** Opening Input block **

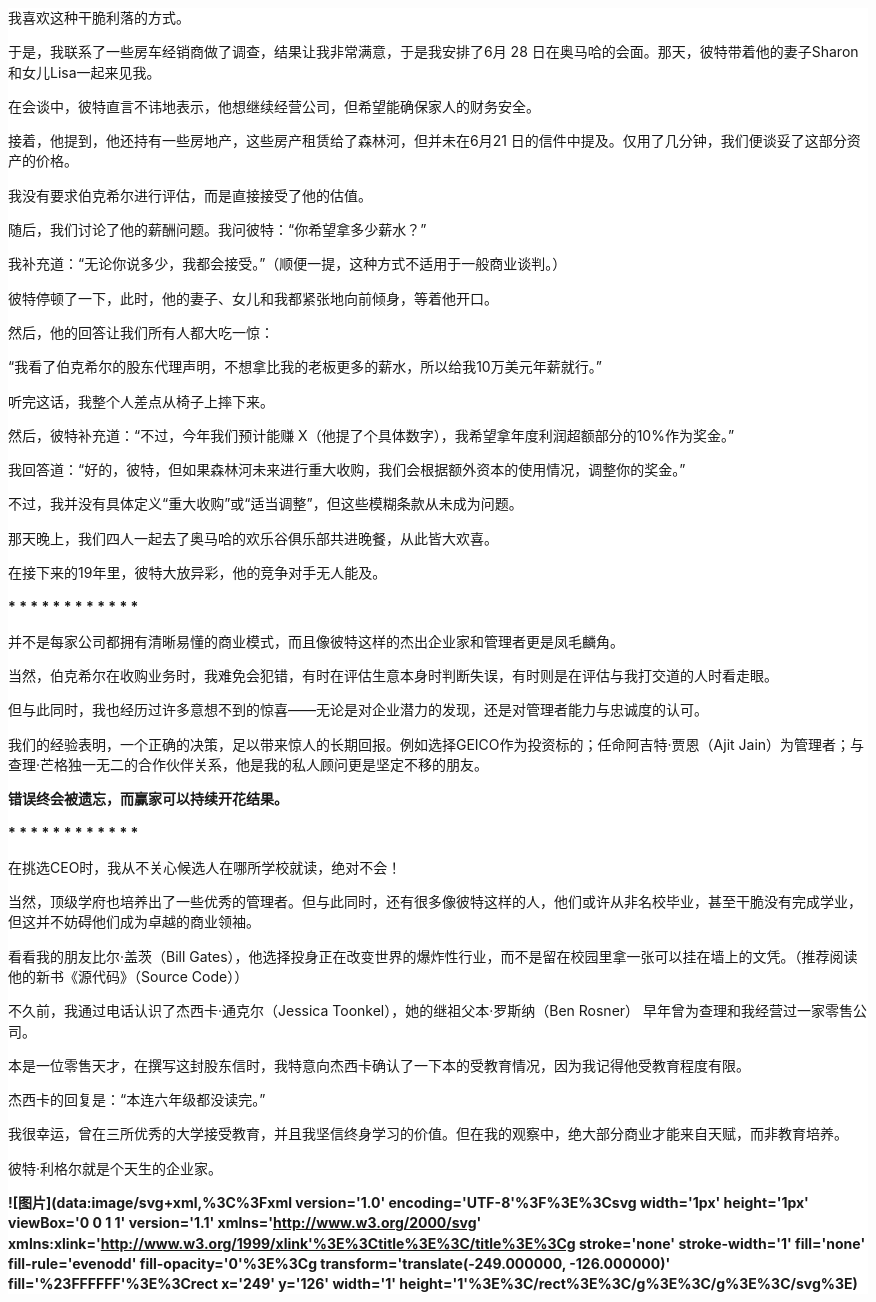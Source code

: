 我喜欢这种干脆利落的方式。

于是，我联系了一些房车经销商做了调查，结果让我非常满意，于是我安排了6月 28 日在奥马哈的会面。那天，彼特带着他的妻子Sharon和女儿Lisa一起来见我。

在会谈中，彼特直言不讳地表示，他想继续经营公司，但希望能确保家人的财务安全。

接着，他提到，他还持有一些房地产，这些房产租赁给了森林河，但并未在6月21 日的信件中提及。仅用了几分钟，我们便谈妥了这部分资产的价格。

我没有要求伯克希尔进行评估，而是直接接受了他的估值。

随后，我们讨论了他的薪酬问题。我问彼特：“你希望拿多少薪水？”

我补充道：“无论你说多少，我都会接受。”（顺便一提，这种方式不适用于一般商业谈判。）

彼特停顿了一下，此时，他的妻子、女儿和我都紧张地向前倾身，等着他开口。

然后，他的回答让我们所有人都大吃一惊：

“我看了伯克希尔的股东代理声明，不想拿比我的老板更多的薪水，所以给我10万美元年薪就行。”

听完这话，我整个人差点从椅子上摔下来。

然后，彼特补充道：“不过，今年我们预计能赚 X（他提了个具体数字），我希望拿年度利润超额部分的10%作为奖金。”

我回答道：“好的，彼特，但如果森林河未来进行重大收购，我们会根据额外资本的使用情况，调整你的奖金。”

不过，我并没有具体定义“重大收购”或“适当调整”，但这些模糊条款从未成为问题。

那天晚上，我们四人一起去了奥马哈的欢乐谷俱乐部共进晚餐，从此皆大欢喜。

在接下来的19年里，彼特大放异彩，他的竞争对手无人能及。

**\* \* \* \* \* \* \* \* \* \* \* \***

并不是每家公司都拥有清晰易懂的商业模式，而且像彼特这样的杰出企业家和管理者更是凤毛麟角。

当然，伯克希尔在收购业务时，我难免会犯错，有时在评估生意本身时判断失误，有时则是在评估与我打交道的人时看走眼。

但与此同时，我也经历过许多意想不到的惊喜——无论是对企业潜力的发现，还是对管理者能力与忠诚度的认可。

我们的经验表明，一个正确的决策，足以带来惊人的长期回报。例如选择GEICO作为投资标的；任命阿吉特·贾恩（Ajit Jain）为管理者；与查理·芒格独一无二的合作伙伴关系，他是我的私人顾问更是坚定不移的朋友。

**错误终会被遗忘，而赢家可以持续开花结果。**

**\* \* \* \* \* \* \* \* \* \* \* \***

在挑选CEO时，我从不关心候选人在哪所学校就读，绝对不会！

当然，顶级学府也培养出了一些优秀的管理者。但与此同时，还有很多像彼特这样的人，他们或许从非名校毕业，甚至干脆没有完成学业，但这并不妨碍他们成为卓越的商业领袖。

看看我的朋友比尔·盖茨（Bill Gates），他选择投身正在改变世界的爆炸性行业，而不是留在校园里拿一张可以挂在墙上的文凭。（推荐阅读他的新书《源代码》（Source Code））

不久前，我通过电话认识了杰西卡·通克尔（Jessica Toonkel），她的继祖父本·罗斯纳（Ben Rosner） 早年曾为查理和我经营过一家零售公司。

本是一位零售天才，在撰写这封股东信时，我特意向杰西卡确认了一下本的受教育情况，因为我记得他受教育程度有限。

杰西卡的回复是：“本连六年级都没读完。”

我很幸运，曾在三所优秀的大学接受教育，并且我坚信终身学习的价值。但在我的观察中，绝大部分商业才能来自天赋，而非教育培养。

彼特·利格尔就是个天生的企业家。

**![图片](data:image/svg+xml,%3C%3Fxml version='1.0' encoding='UTF-8'%3F%3E%3Csvg width='1px' height='1px' viewBox='0 0 1 1' version='1.1' xmlns='http://www.w3.org/2000/svg' xmlns:xlink='http://www.w3.org/1999/xlink'%3E%3Ctitle%3E%3C/title%3E%3Cg stroke='none' stroke-width='1' fill='none' fill-rule='evenodd' fill-opacity='0'%3E%3Cg transform='translate(-249.000000, -126.000000)' fill='%23FFFFFF'%3E%3Crect x='249' y='126' width='1' height='1'%3E%3C/rect%3E%3C/g%3E%3C/g%3E%3C/svg%3E)**

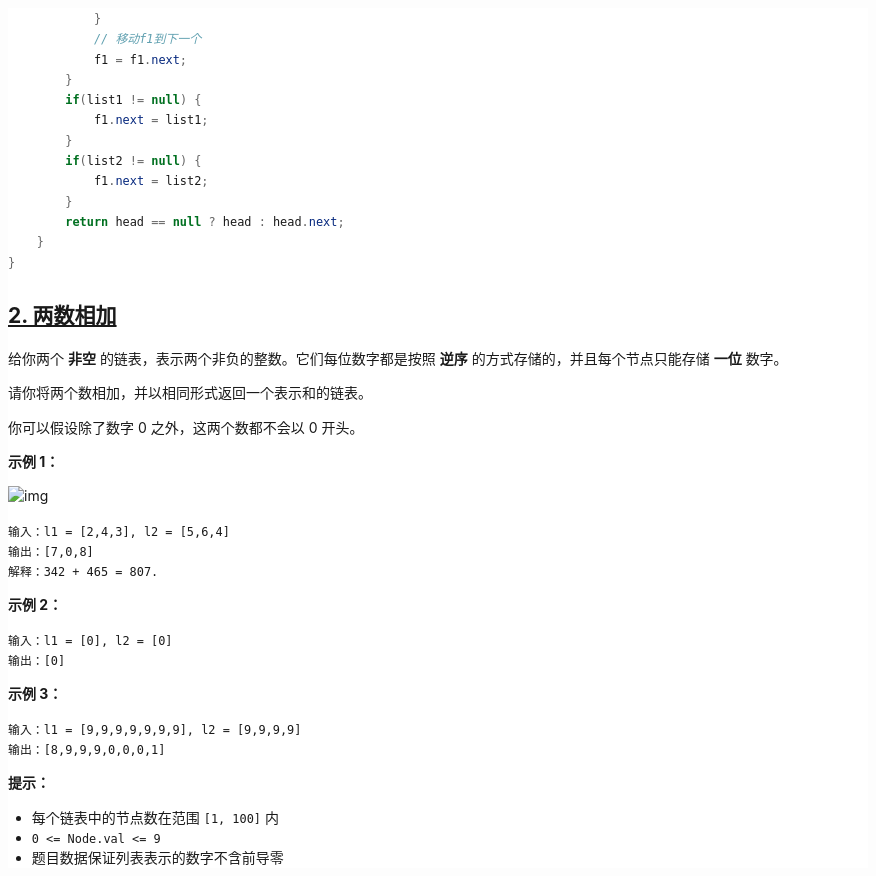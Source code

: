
 ```java
            }
            // 移动f1到下一个
            f1 = f1.next;
        }
        if(list1 != null) {
            f1.next = list1;
        }
        if(list2 != null) {
            f1.next = list2;
        }
        return head == null ? head : head.next;
    }
}

```

## [2. 两数相加](https://leetcode.cn/problems/add-two-numbers/)

给你两个 **非空** 的链表，表示两个非负的整数。它们每位数字都是按照 **逆序** 的方式存储的，并且每个节点只能存储 **一位** 数字。

请你将两个数相加，并以相同形式返回一个表示和的链表。

你可以假设除了数字 0 之外，这两个数都不会以 0 开头。

 

**示例 1：**

![img](https://assets.leetcode-cn.com/aliyun-lc-upload/uploads/2021/01/02/addtwonumber1.jpg)

```
输入：l1 = [2,4,3], l2 = [5,6,4]
输出：[7,0,8]
解释：342 + 465 = 807.
```

**示例 2：**

```
输入：l1 = [0], l2 = [0]
输出：[0]
```

**示例 3：**

```
输入：l1 = [9,9,9,9,9,9,9], l2 = [9,9,9,9]
输出：[8,9,9,9,0,0,0,1]
```

 

**提示：**

- 每个链表中的节点数在范围 `[1, 100]` 内
- `0 <= Node.val <= 9`
- 题目数据保证列表表示的数字不含前导零

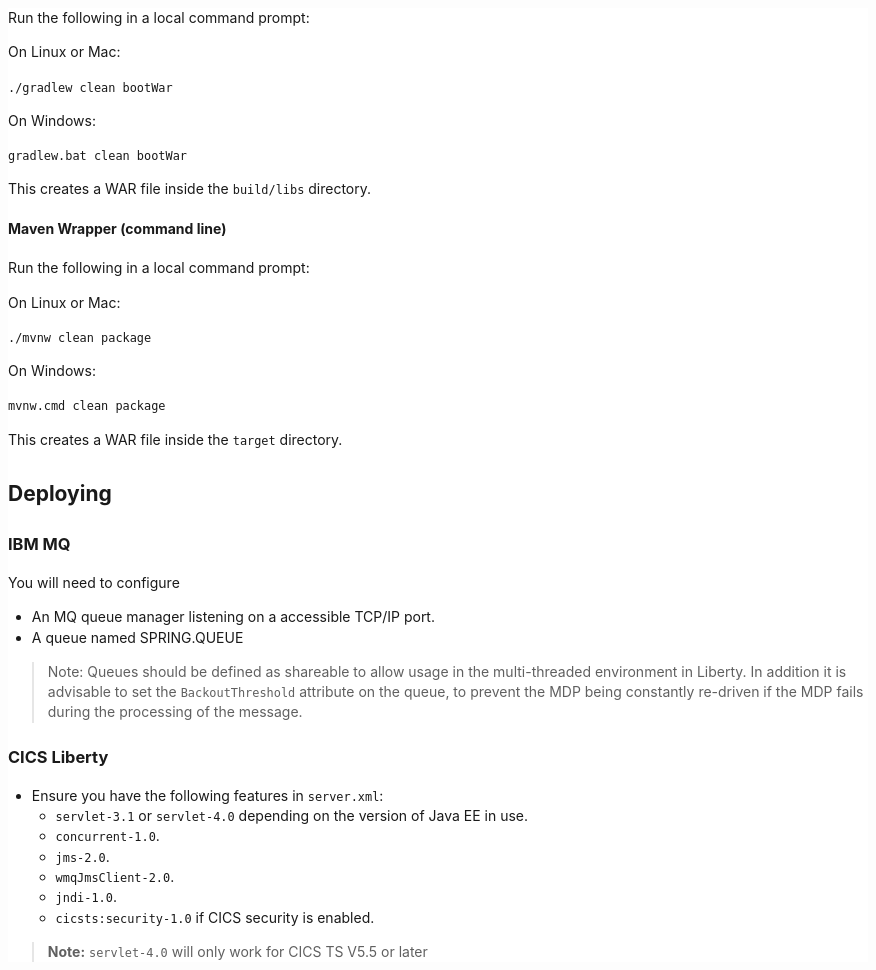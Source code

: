 Run the following in a local command prompt:

On Linux or Mac:

```shell
./gradlew clean bootWar
```
On Windows:

```shell
gradlew.bat clean bootWar
```

This creates a WAR file inside the `build/libs` directory.

#### Maven Wrapper (command line)

Run the following in a local command prompt:

On Linux or Mac:

```shell
./mvnw clean package
```

On Windows:

```shell
mvnw.cmd clean package
```

This creates a WAR file inside the `target` directory.

## Deploying

### IBM MQ

You will need to configure
- An MQ queue manager listening on a accessible TCP/IP port.
- A queue named SPRING.QUEUE

> Note: Queues should be defined as shareable to allow usage in the multi-threaded environment in Liberty. 
In addition it is advisable to set the `BackoutThreshold` attribute on the queue, to prevent the MDP being constantly re-driven if the MDP fails during the processing of the message.

### CICS Liberty

- Ensure you have the following features in `server.xml`: 
    - `servlet-3.1` or `servlet-4.0` depending on the version of Java EE in use.
    - `concurrent-1.0`.
    - `jms-2.0`.
    - `wmqJmsClient-2.0`.
    - `jndi-1.0`.
    - `cicsts:security-1.0` if CICS security is enabled. 

>**Note:** `servlet-4.0` will only work for CICS TS V5.5 or later
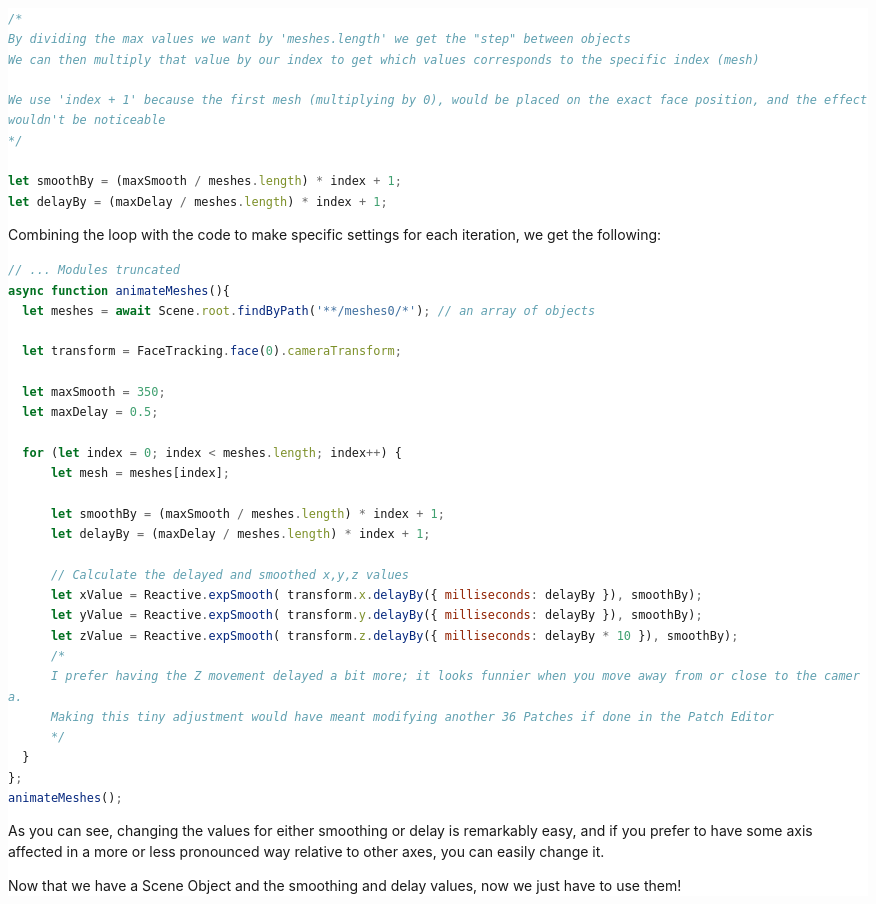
 ```javascript
/*
By dividing the max values we want by 'meshes.length' we get the "step" between objects
We can then multiply that value by our index to get which values corresponds to the specific index (mesh)

We use 'index + 1' because the first mesh (multiplying by 0), would be placed on the exact face position, and the effect wouldn't be noticeable
*/

let smoothBy = (maxSmooth / meshes.length) * index + 1;
let delayBy = (maxDelay / meshes.length) * index + 1;
```

Combining the loop with the code to make specific settings for each iteration, we get the following:

```javascript
// ... Modules truncated
async function animateMeshes(){
  let meshes = await Scene.root.findByPath('**/meshes0/*'); // an array of objects

  let transform = FaceTracking.face(0).cameraTransform;

  let maxSmooth = 350;
  let maxDelay = 0.5;

  for (let index = 0; index < meshes.length; index++) {
      let mesh = meshes[index];

      let smoothBy = (maxSmooth / meshes.length) * index + 1;
      let delayBy = (maxDelay / meshes.length) * index + 1;

      // Calculate the delayed and smoothed x,y,z values
      let xValue = Reactive.expSmooth( transform.x.delayBy({ milliseconds: delayBy }), smoothBy);
      let yValue = Reactive.expSmooth( transform.y.delayBy({ milliseconds: delayBy }), smoothBy);
      let zValue = Reactive.expSmooth( transform.z.delayBy({ milliseconds: delayBy * 10 }), smoothBy);
      /*
      I prefer having the Z movement delayed a bit more; it looks funnier when you move away from or close to the camera.
      Making this tiny adjustment would have meant modifying another 36 Patches if done in the Patch Editor
      */
  }
};
animateMeshes();
```

As you can see, changing the values for either smoothing or delay is remarkably easy, and if you prefer to have some axis affected in a more or less pronounced way relative to other axes, you can easily change it.

Now that we have a Scene Object and the smoothing and delay values, now we just have to use them!
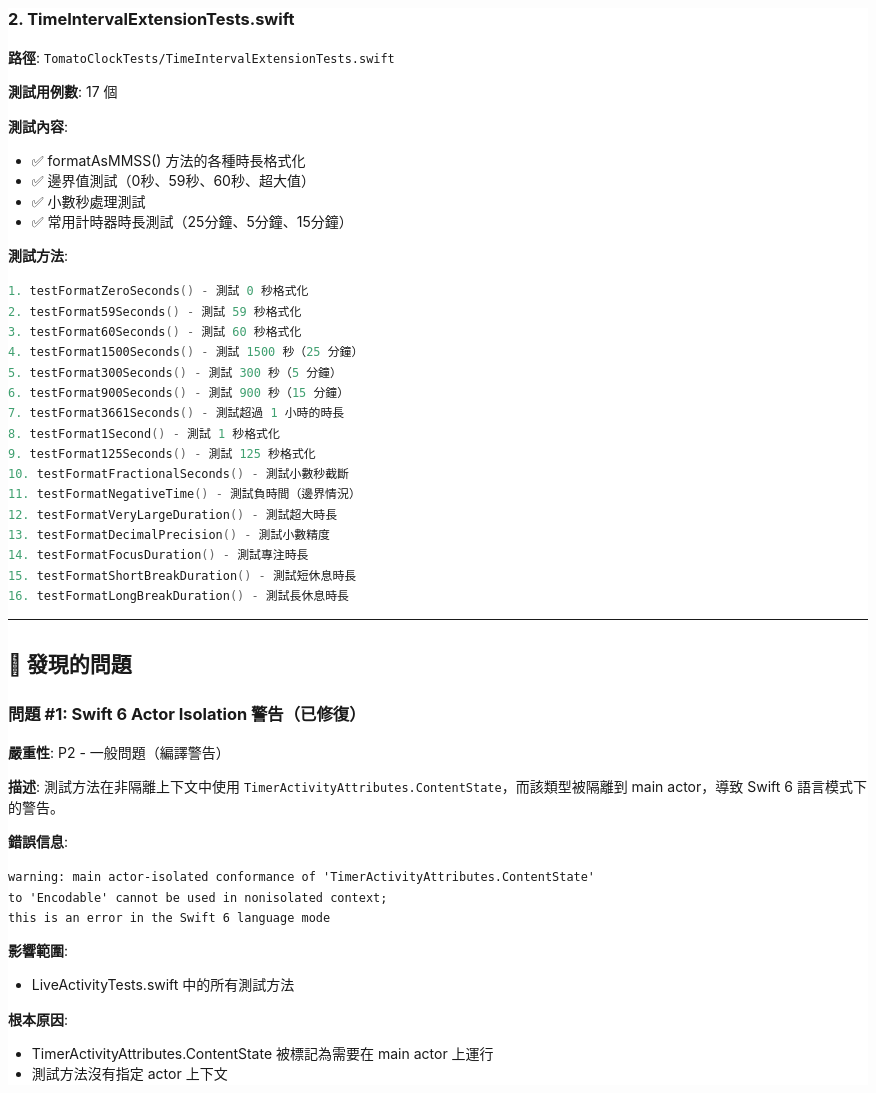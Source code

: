 ### 2. TimeIntervalExtensionTests.swift
**路徑**: `TomatoClockTests/TimeIntervalExtensionTests.swift`

**測試用例數**: 17 個

**測試內容**:
- ✅ formatAsMMSS() 方法的各種時長格式化
- ✅ 邊界值測試（0秒、59秒、60秒、超大值）
- ✅ 小數秒處理測試
- ✅ 常用計時器時長測試（25分鐘、5分鐘、15分鐘）

**測試方法**:
```swift
1. testFormatZeroSeconds() - 測試 0 秒格式化
2. testFormat59Seconds() - 測試 59 秒格式化
3. testFormat60Seconds() - 測試 60 秒格式化
4. testFormat1500Seconds() - 測試 1500 秒（25 分鐘）
5. testFormat300Seconds() - 測試 300 秒（5 分鐘）
6. testFormat900Seconds() - 測試 900 秒（15 分鐘）
7. testFormat3661Seconds() - 測試超過 1 小時的時長
8. testFormat1Second() - 測試 1 秒格式化
9. testFormat125Seconds() - 測試 125 秒格式化
10. testFormatFractionalSeconds() - 測試小數秒截斷
11. testFormatNegativeTime() - 測試負時間（邊界情況）
12. testFormatVeryLargeDuration() - 測試超大時長
13. testFormatDecimalPrecision() - 測試小數精度
14. testFormatFocusDuration() - 測試專注時長
15. testFormatShortBreakDuration() - 測試短休息時長
16. testFormatLongBreakDuration() - 測試長休息時長
```

---

## 🐛 發現的問題

### 問題 #1: Swift 6 Actor Isolation 警告（已修復）

**嚴重性**: P2 - 一般問題（編譯警告）

**描述**:
測試方法在非隔離上下文中使用 `TimerActivityAttributes.ContentState`，而該類型被隔離到 main actor，導致 Swift 6 語言模式下的警告。

**錯誤信息**:
```
warning: main actor-isolated conformance of 'TimerActivityAttributes.ContentState'
to 'Encodable' cannot be used in nonisolated context;
this is an error in the Swift 6 language mode
```

**影響範圍**:
- LiveActivityTests.swift 中的所有測試方法

**根本原因**:
- TimerActivityAttributes.ContentState 被標記為需要在 main actor 上運行
- 測試方法沒有指定 actor 上下文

** Closing Input block **

Goal of the exercise – All lines holding the word "prefer" must be copied from the data.

Solution to this exercise –
      I prefer having the Z movement delayed a bit more; it looks funnier when you move away from or close to the camera.
As you can see, changing the values for either smoothing or delay is remarkably easy, and if you prefer to have some axis affected in a more or less pronounced way relative to other axes, you can easily change it.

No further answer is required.